Your goal: Go through the data below and return each line where the string "PYZus" occurs.

Input data:
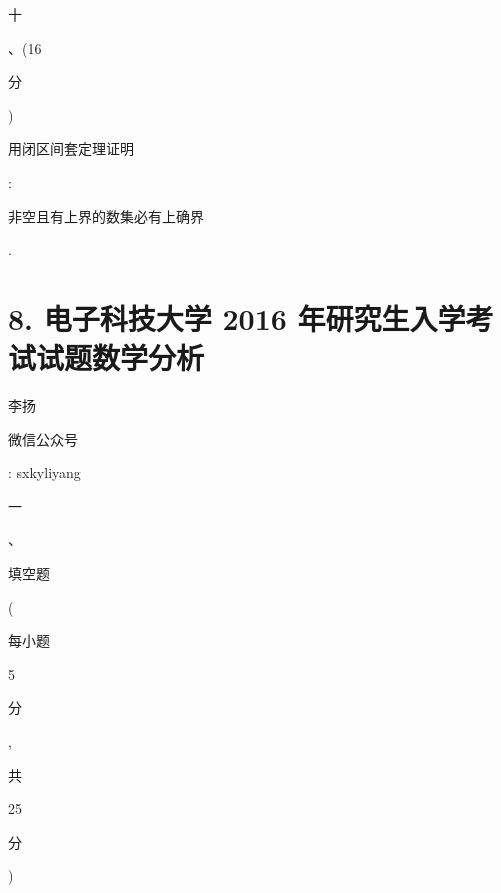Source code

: \documentclass[10pt]{article}
\begin{document}
\begin{CJK}{UTF8}{mj}十\end{CJK}、(16 \begin{CJK}{UTF8}{mj}分\end{CJK}) \begin{CJK}{UTF8}{mj}用闭区间套定理证明\end{CJK}: \begin{CJK}{UTF8}{mj}非空且有上界的数集必有上确界\end{CJK}.

\section{8. 电子科技大学 2016 年研究生入学考试试题数学分析}
\begin{CJK}{UTF8}{mj}李扬\end{CJK}

\begin{CJK}{UTF8}{mj}微信公众号\end{CJK}: sxkyliyang

\begin{CJK}{UTF8}{mj}一\end{CJK}、\begin{CJK}{UTF8}{mj}填空题\end{CJK}(\begin{CJK}{UTF8}{mj}每小题\end{CJK} 5 \begin{CJK}{UTF8}{mj}分\end{CJK}, \begin{CJK}{UTF8}{mj}共\end{CJK} 25 \begin{CJK}{UTF8}{mj}分\end{CJK})
\end{document}

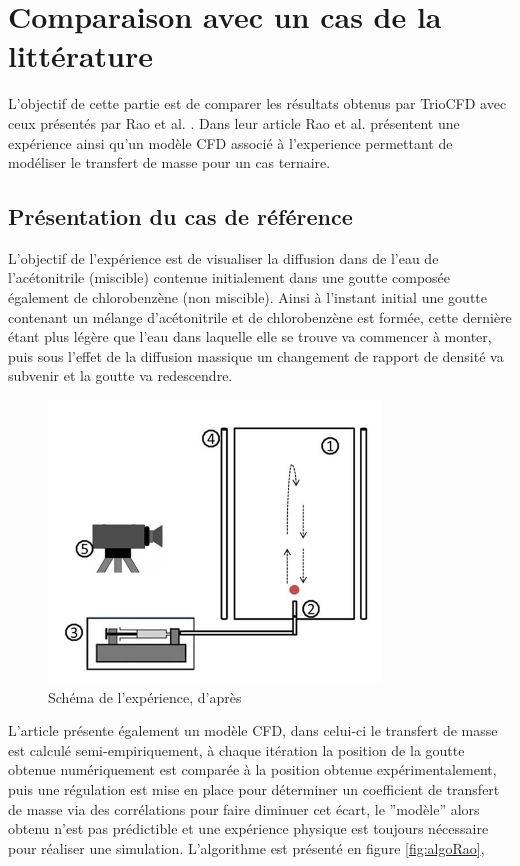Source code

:\chapter{Comparaison avec un cas de la littérature}
L'objectif de cette partie est de comparer les résultats obtenus par TrioCFD avec ceux présentés par Rao et al. \cite{rao_influence_2015}. Dans leur article Rao et al. présentent une expérience ainsi qu'un modèle CFD associé à l'experience permettant de modéliser le transfert de masse pour un cas ternaire.
\section{Présentation du cas de référence}
L'objectif de l'expérience est de visualiser la diffusion dans de l'eau de l'acétonitrile (miscible) contenue initialement dans une goutte composée également de chlorobenzène (non miscible). Ainsi à l'instant initial une goutte contenant un mélange d'acétonitrile et de chlorobenzène est formée, cette dernière étant plus légère que l'eau dans laquelle elle se trouve va commencer à monter, puis sous l'effet de la diffusion massique un changement de rapport de densité va subvenir et la goutte va redescendre.  
\begin{figure}[H]
	\centering
	\includegraphics[width=0.3\linewidth]{figure/exp}
	\caption{Schéma de l'expérience, d'après \cite{rao_influence_2015}}
	\label{fig:exp}
\end{figure}
L'article présente également un modèle CFD, dans celui-ci le transfert de masse est calculé semi-empiriquement, à chaque itération la position de la goutte obtenue numériquement est comparée à la position obtenue expérimentalement, puis une régulation est mise en place pour déterminer un coefficient de transfert de masse via des corrélations pour faire diminuer cet écart, le ”modèle” alors obtenu n’est pas prédictible et une expérience physique est toujours nécessaire pour réaliser une simulation. L'algorithme est présenté en figure \ref{fig:algoRao}, 
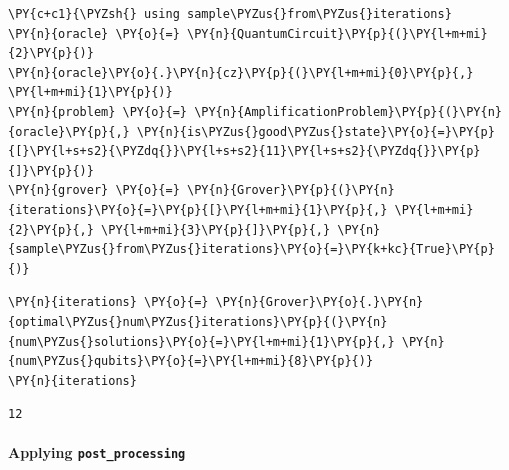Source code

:     \begin{tcolorbox}[breakable, size=fbox, boxrule=1pt, pad at break*=1mm,colback=cellbackground, colframe=cellborder]
\begin{Verbatim}[commandchars=\\\{\}]
\PY{c+c1}{\PYZsh{} using sample\PYZus{}from\PYZus{}iterations}
\PY{n}{oracle} \PY{o}{=} \PY{n}{QuantumCircuit}\PY{p}{(}\PY{l+m+mi}{2}\PY{p}{)}
\PY{n}{oracle}\PY{o}{.}\PY{n}{cz}\PY{p}{(}\PY{l+m+mi}{0}\PY{p}{,} \PY{l+m+mi}{1}\PY{p}{)}
\PY{n}{problem} \PY{o}{=} \PY{n}{AmplificationProblem}\PY{p}{(}\PY{n}{oracle}\PY{p}{,} \PY{n}{is\PYZus{}good\PYZus{}state}\PY{o}{=}\PY{p}{[}\PY{l+s+s2}{\PYZdq{}}\PY{l+s+s2}{11}\PY{l+s+s2}{\PYZdq{}}\PY{p}{]}\PY{p}{)}
\PY{n}{grover} \PY{o}{=} \PY{n}{Grover}\PY{p}{(}\PY{n}{iterations}\PY{o}{=}\PY{p}{[}\PY{l+m+mi}{1}\PY{p}{,} \PY{l+m+mi}{2}\PY{p}{,} \PY{l+m+mi}{3}\PY{p}{]}\PY{p}{,} \PY{n}{sample\PYZus{}from\PYZus{}iterations}\PY{o}{=}\PY{k+kc}{True}\PY{p}{)}
\end{Verbatim}
\end{tcolorbox}

    \begin{tcolorbox}[breakable, size=fbox, boxrule=1pt, pad at break*=1mm,colback=cellbackground, colframe=cellborder]
\begin{Verbatim}[commandchars=\\\{\}]
\PY{n}{iterations} \PY{o}{=} \PY{n}{Grover}\PY{o}{.}\PY{n}{optimal\PYZus{}num\PYZus{}iterations}\PY{p}{(}\PY{n}{num\PYZus{}solutions}\PY{o}{=}\PY{l+m+mi}{1}\PY{p}{,} \PY{n}{num\PYZus{}qubits}\PY{o}{=}\PY{l+m+mi}{8}\PY{p}{)}
\PY{n}{iterations}
\end{Verbatim}
\end{tcolorbox}

            \begin{tcolorbox}[breakable, size=fbox, boxrule=.5pt, pad at break*=1mm, opacityfill=0]
\begin{Verbatim}[commandchars=\\\{\}]
12
\end{Verbatim}
\end{tcolorbox}
        
    \hypertarget{applying-post_processing}{%
\paragraph{\texorpdfstring{Applying
\texttt{post\_processing}}{Applying post\_processing}}\label{applying-post_processing}}

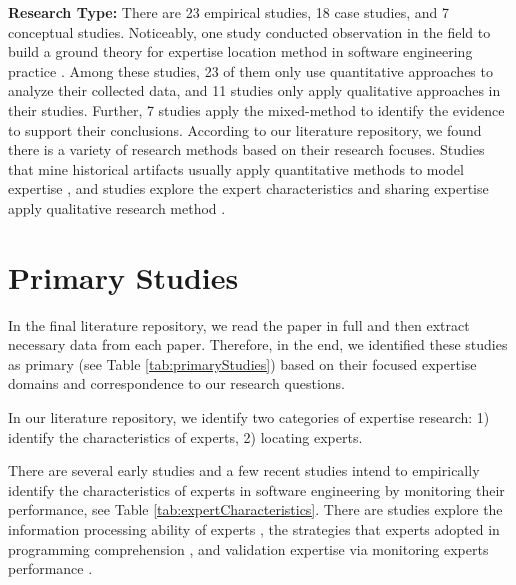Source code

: \textbf{Research Type:} There are 23 empirical studies, 18 case studies, and 7 conceptual studies. Noticeably, one study conducted observation in the field to build a ground theory for expertise location method in software engineering practice \cite{mcdonald1998just}. Among these studies, 23 of them only use quantitative approaches to analyze their collected data, and 11 studies only apply qualitative approaches in their studies. Further, 7 studies apply the mixed-method to identify the evidence to support their conclusions. According to our literature repository, we found there is a variety of research methods based on their research focuses. Studies that mine historical artifacts usually apply quantitative methods to model expertise \cite{Anvik2006who, minto2007recommending, mockus2002expertise, vasilescu2014social}, and studies explore the expert characteristics and sharing expertise apply qualitative research method \cite{chen2016towards, koenemann1991expert, ley2014information, waterson1997dynamics}.

\section{Primary Studies}

In the final literature repository, we read the paper in full and then extract necessary data from each paper. Therefore, in the end, we identified these studies as primary (see Table \ref{tab:primaryStudies}) based on their focused expertise domains and correspondence to our research questions.



In our literature repository, we identify two categories of expertise research: 1) identify the characteristics of experts, 2) locating experts.



There are several early studies and a few recent studies intend to empirically identify the characteristics of experts in software engineering by monitoring their performance, see Table \ref{tab:expertCharacteristics}. There are studies explore the information processing ability of experts \cite{MCKEITHEN1981307}, the strategies that experts adopted in programming comprehension \cite{koenemann1991expert}, and validation expertise via monitoring experts performance \cite{davies1994knowledge, bergersen2014construction}.

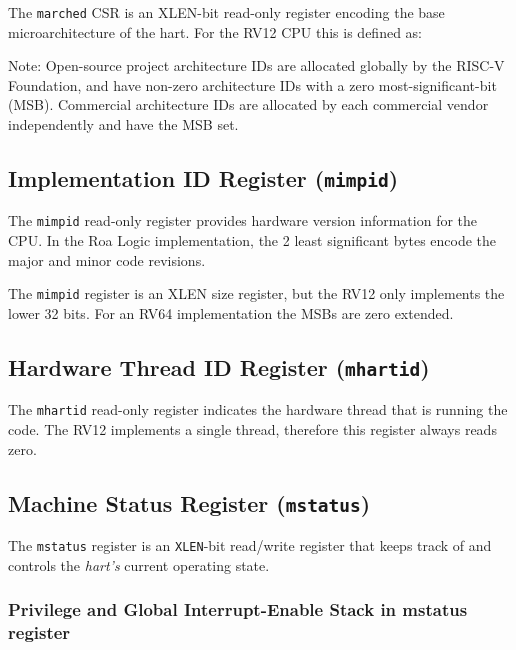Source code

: The \texttt{marched} CSR is an XLEN-bit read-only register encoding the base
microarchitecture of the hart. For the RV12 CPU this is defined as:



Note: Open-source project architecture IDs are allocated globally by the
RISC-V Foundation, and have non-zero architecture IDs with a zero
most-significant-bit (MSB). Commercial architecture IDs are allocated by
each commercial vendor independently and have the MSB set.

\subsection{Implementation ID Register
(\texttt{mimpid})}\label{implementation-id-register-mimpid}

The \texttt{mimpid} read-only register provides hardware version information for
the CPU. In the Roa Logic implementation, the 2 least significant bytes
encode the major and minor code revisions.



The \texttt{mimpid} register is an XLEN size register, but the RV12 only
implements the lower 32 bits. For an RV64 implementation the MSBs are
zero extended.

\subsection{Hardware Thread ID Register
(\texttt{mhartid})}\label{hardware-thread-id-register-mhartid}



The \texttt{mhartid} read-only register indicates the hardware thread that is
running the code. The RV12 implements a single thread, therefore this
register always reads zero.

\subsection{Machine Status Register
(\texttt{mstatus})}\label{machine-status-register-mstatus}

The \texttt{mstatus} register is an \texttt{XLEN}-bit read/write register that keeps track
of and controls the \emph{hart's} current operating state.

\subsubsection{Privilege and Global Interrupt-Enable Stack in mstatus register}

Reply:
\PY{c+c1}{\PYZsh{} using sample\PYZus{}from\PYZus{}iterations}
\PY{n}{problem} \PY{o}{=} \PY{n}{AmplificationProblem}\PY{p}{(}\PY{n}{oracle}\PY{p}{,} \PY{n}{is\PYZus{}good\PYZus{}state}\PY{o}{=}\PY{p}{[}\PY{l+s+s2}{\PYZdq{}}\PY{l+s+s2}{11}\PY{l+s+s2}{\PYZdq{}}\PY{p}{]}\PY{p}{)}
\PY{n}{grover} \PY{o}{=} \PY{n}{Grover}\PY{p}{(}\PY{n}{iterations}\PY{o}{=}\PY{p}{[}\PY{l+m+mi}{1}\PY{p}{,} \PY{l+m+mi}{2}\PY{p}{,} \PY{l+m+mi}{3}\PY{p}{]}\PY{p}{,} \PY{n}{sample\PYZus{}from\PYZus{}iterations}\PY{o}{=}\PY{k+kc}{True}\PY{p}{)}
\PY{n}{iterations} \PY{o}{=} \PY{n}{Grover}\PY{o}{.}\PY{n}{optimal\PYZus{}num\PYZus{}iterations}\PY{p}{(}\PY{n}{num\PYZus{}solutions}\PY{o}{=}\PY{l+m+mi}{1}\PY{p}{,} \PY{n}{num\PYZus{}qubits}\PY{o}{=}\PY{l+m+mi}{8}\PY{p}{)}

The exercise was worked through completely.